Find the number of lines containing the string "make" in the data. Answer with the number by itself.

Segment Open

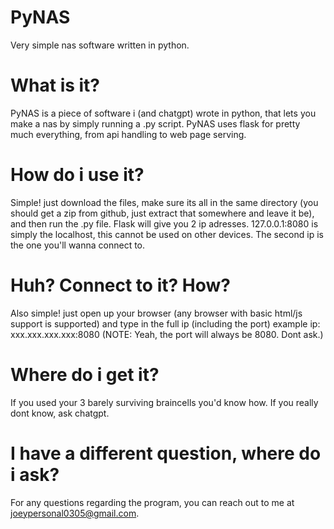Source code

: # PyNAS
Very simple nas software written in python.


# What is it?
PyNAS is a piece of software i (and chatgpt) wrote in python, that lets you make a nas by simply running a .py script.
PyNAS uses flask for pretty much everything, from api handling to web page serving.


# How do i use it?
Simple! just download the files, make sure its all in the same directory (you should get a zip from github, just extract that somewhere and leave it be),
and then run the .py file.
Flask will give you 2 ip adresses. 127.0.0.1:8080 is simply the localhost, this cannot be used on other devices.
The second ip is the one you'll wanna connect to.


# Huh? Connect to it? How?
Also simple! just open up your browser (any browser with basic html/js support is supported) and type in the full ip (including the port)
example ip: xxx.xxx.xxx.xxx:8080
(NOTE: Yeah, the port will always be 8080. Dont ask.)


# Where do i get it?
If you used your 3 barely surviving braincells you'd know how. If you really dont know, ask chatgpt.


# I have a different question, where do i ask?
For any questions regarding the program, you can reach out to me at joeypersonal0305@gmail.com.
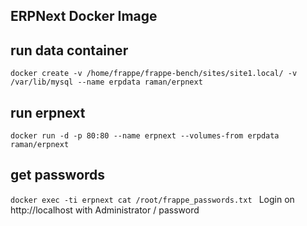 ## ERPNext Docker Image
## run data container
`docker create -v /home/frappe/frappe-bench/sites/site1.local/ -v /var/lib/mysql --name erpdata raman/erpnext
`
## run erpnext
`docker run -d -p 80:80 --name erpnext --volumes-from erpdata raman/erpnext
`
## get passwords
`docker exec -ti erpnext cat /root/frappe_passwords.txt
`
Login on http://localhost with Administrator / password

Segment Closed

## Answer
2